● **EXERCISE INSTRUCTIONS**
Whenever a line below includes the string "many", show it.

<<<<

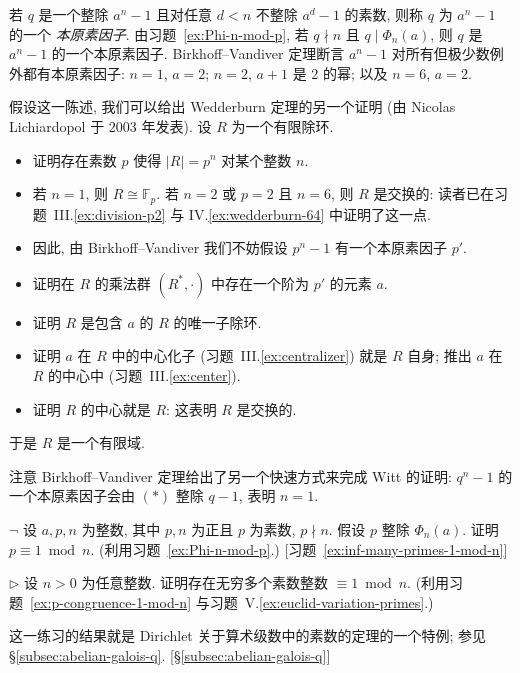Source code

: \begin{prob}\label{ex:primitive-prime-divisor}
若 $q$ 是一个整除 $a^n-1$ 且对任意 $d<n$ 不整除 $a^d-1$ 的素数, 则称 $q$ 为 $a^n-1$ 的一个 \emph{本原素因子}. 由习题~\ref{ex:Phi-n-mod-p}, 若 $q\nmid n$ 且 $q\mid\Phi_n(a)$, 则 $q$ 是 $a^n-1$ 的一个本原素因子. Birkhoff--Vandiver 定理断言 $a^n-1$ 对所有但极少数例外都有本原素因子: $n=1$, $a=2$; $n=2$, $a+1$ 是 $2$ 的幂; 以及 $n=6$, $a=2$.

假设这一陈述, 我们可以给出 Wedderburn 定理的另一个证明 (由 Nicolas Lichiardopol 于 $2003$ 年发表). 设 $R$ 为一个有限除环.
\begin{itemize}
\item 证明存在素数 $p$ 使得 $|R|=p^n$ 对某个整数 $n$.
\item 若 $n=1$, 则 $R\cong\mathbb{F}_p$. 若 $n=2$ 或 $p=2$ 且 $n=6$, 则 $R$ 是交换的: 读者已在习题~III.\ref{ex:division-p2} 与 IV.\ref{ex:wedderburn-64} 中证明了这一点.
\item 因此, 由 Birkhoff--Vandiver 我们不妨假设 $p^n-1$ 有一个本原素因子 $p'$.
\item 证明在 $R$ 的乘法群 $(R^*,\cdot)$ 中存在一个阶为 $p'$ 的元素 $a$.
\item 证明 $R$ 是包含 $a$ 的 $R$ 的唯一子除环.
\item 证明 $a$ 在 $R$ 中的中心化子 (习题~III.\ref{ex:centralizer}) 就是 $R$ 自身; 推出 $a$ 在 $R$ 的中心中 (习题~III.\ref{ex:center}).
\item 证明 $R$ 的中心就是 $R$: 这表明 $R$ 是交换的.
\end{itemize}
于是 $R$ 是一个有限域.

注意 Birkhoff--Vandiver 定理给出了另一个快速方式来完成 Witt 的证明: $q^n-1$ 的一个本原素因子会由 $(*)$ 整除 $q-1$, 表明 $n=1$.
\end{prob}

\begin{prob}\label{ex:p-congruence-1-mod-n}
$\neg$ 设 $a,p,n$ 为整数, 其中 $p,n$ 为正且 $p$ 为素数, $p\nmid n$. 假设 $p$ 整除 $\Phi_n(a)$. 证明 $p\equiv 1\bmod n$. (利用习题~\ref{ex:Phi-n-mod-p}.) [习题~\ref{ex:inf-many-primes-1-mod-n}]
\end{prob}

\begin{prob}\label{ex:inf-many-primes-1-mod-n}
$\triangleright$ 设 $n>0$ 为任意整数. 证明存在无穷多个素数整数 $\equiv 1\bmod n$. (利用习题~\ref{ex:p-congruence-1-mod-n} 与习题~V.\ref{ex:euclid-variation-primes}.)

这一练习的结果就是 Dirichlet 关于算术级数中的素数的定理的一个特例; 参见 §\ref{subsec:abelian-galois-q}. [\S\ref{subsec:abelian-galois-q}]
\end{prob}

>>>>

● **YOUR RESPONSE**
$\neg$ 设 $a,p,n$ 为整数, 其中 $p,n$ 为正且 $p$ 为素数, $p\nmid n$. 假设 $p$ 整除 $\Phi_n(a)$. 证明 $p\equiv 1\bmod n$. (利用习题~\ref{ex:Phi-n-mod-p}.) [习题~\ref{ex:inf-many-primes-1-mod-n}]
\begin{prob}\label{ex:inf-many-primes-1-mod-n}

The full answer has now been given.